FaceApp ci fa invecchiare e divertire, ma c’è un costo e si chiama privacy

Come avrete notato in questi giorni, sui social network è tutto un susseguirsi di immagini che ritraggono i vostri amici e i personaggi famosi pieni di rughe e invecchiati. Per quei pochi che ancora non lo sapessero, il merito è di FaceApp, applicazione uscita nel 2017 e che ora è tornata alla ribalta diventando virale dopo che diversi influencer hanno iniziato a condividere le loro foto. Come spesso accade in questi casi, il vero problema si chiama privacy.

FaceApp è virale

FaceApp utilizza una serie di algoritmi e di filtri per cambiare il nostro volto e renderlo più vecchio, più giovane, di un altro sesso, con capelli diversi e così via. In questo momento va di moda mostrarsi anziani, tanto che tutti i social network sono inondati di queste foto. Lo avete notato, vero?

Quello dei filtri che invecchiano i volti nelle foto non è una novità, visto che su App Store esistono tantissimi titoli che danno risultati simili. Eppure, la #faceappchallenge è diventata virale in questi giorni grazie all’aiuto di campagne sponsorizzate, influencer e milioni di utenti che hanno voluto seguire questo trend.

Stando agli ultimi dati, l’app è stata scaricata da oltre ottanta milioni di utenti in tutto il mondo. Insieme all’improvviso aumento di popolarità sono però arrivati anche i dubbi sulla privacy e su come FaceApp protegge o meno i nostri dati.

I dubbi sulla privacy

Alcuni si sono chiesti come mai l’app, disponibile da diversi anni, sia improvvisamente tornata popolare e virale dall’oggi al domani.
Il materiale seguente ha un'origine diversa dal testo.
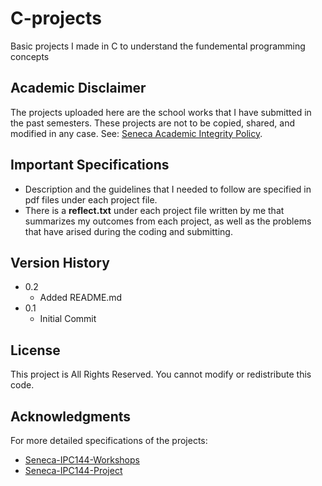 # C-projects
Basic projects I made in C to  understand the fundemental programming concepts

## Academic Disclaimer

The projects uploaded here are the school works that I have submitted in the past semesters. These projects are not to be copied, shared, and modified in any case.
See: [Seneca Academic Integrity Policy](https://www.senecacollege.ca/about/policies/academic-integrity-policy.html).

## Important Specifications

* Description and the guidelines that I needed to follow are specified in pdf files under each project file.
* There is a **reflect.txt** under each project file written by me that summarizes my outcomes from each project, as well as the problems that have arised during the coding and submitting.

## Version History

* 0.2
    * Added README.md
* 0.1
    * Initial Commit

## License

This project is All Rights Reserved. You cannot modify or redistribute this code.

## Acknowledgments

For more detailed specifications of the projects:
* [Seneca-IPC144-Workshops](https://github.com/Seneca-144100/IPC-Workshops)
* [Seneca-IPC144-Project](https://github.com/Seneca-144100/IPC-Project)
Altri fanno notare che FaceApp richiede una connessione dati per poter funzionare, suggerendo che in qualche modo gli sviluppatori caricano senza autorizzazione le intere librerie di foto presenti sui nostri iPhone (ma su questo punto non ci sono prove). C’è anche chi ricorda che la software house Wireless Lab ha sede a San Pietroburgo in Russia, e questo fa aumentare i dubbi sul rispetto della privacy…

Dopo lo scandalo Cambridge Analytica, essere diffidenti nei confronti di società che hanno a che fare con le nostre informazioni è quanto meno legittimo, per questo vogliamo cercare di capire se e quanto è sicuro farsi invecchiare da FaceApp.

Partiamo dalla privacy policy dell’app, che non sembra offrire molte garanzie. Oltre che sulle foto caricate e scattate tramite l’app, l’informativa sulla privacy afferma che vengono raccolte anche informazioni sulla posizione e sulla cronologia di navigazione degli utenti:Questi strumenti raccolgono informazioni inviate dal tuo dispositivo al nostro Servizio, incluse le pagine Web visitate, componenti aggiuntivi e altre informazioni che ci aiutano a migliorare il Servizio”. Sebbene venga spiegato anche che tali informazioni non verranno vendute a terzi al di fuori di FaceApp, viene esplicitamente detto che “i dati vengono condivisi con partner pubblicitari di terze parti al fine di fornire annunci mirati“.

E ancora:

Utilizzando l’app concedi a FaceApp una licenza perpetua, irrevocabile e non esclusiva per utilizzare, riprodurre, modificare, adattare, pubblicare, tradurre, creare opere derivate da, distribuire, eseguire pubblicamente e mostrare, sul contenuto dell’utente e qualsiasi immagine fornita in relazione al contenuto dell’utente in tutti i formati e canali multimediali ora conosciuti o successivamente sviluppati, senza alcun compenso.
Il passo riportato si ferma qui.